■ Task prompt
Only part of the listing is needed, namely the lines from its start through the line with "come name see a id", and they should be retyped exactly.

■ Dataset content
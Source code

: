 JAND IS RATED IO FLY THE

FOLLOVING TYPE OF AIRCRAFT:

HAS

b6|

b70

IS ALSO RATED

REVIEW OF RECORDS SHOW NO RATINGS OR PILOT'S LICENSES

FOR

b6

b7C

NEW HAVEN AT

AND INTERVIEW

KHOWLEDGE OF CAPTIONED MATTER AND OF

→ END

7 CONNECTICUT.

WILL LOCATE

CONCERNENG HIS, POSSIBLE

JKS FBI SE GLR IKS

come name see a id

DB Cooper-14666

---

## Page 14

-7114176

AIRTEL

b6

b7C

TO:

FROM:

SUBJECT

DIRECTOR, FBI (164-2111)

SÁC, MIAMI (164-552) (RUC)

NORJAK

■ Response for this exercise
Source code

: JAND IS RATED IO FLY THE

FOLLOVING TYPE OF AIRCRAFT:

HAS

b6|

b70

IS ALSO RATED

REVIEW OF RECORDS SHOW NO RATINGS OR PILOT'S LICENSES

FOR

b6

b7C

NEW HAVEN AT

AND INTERVIEW

KHOWLEDGE OF CAPTIONED MATTER AND OF

→ END

7 CONNECTICUT.

WILL LOCATE

CONCERNENG HIS, POSSIBLE

JKS FBI SE GLR IKS

come name see a id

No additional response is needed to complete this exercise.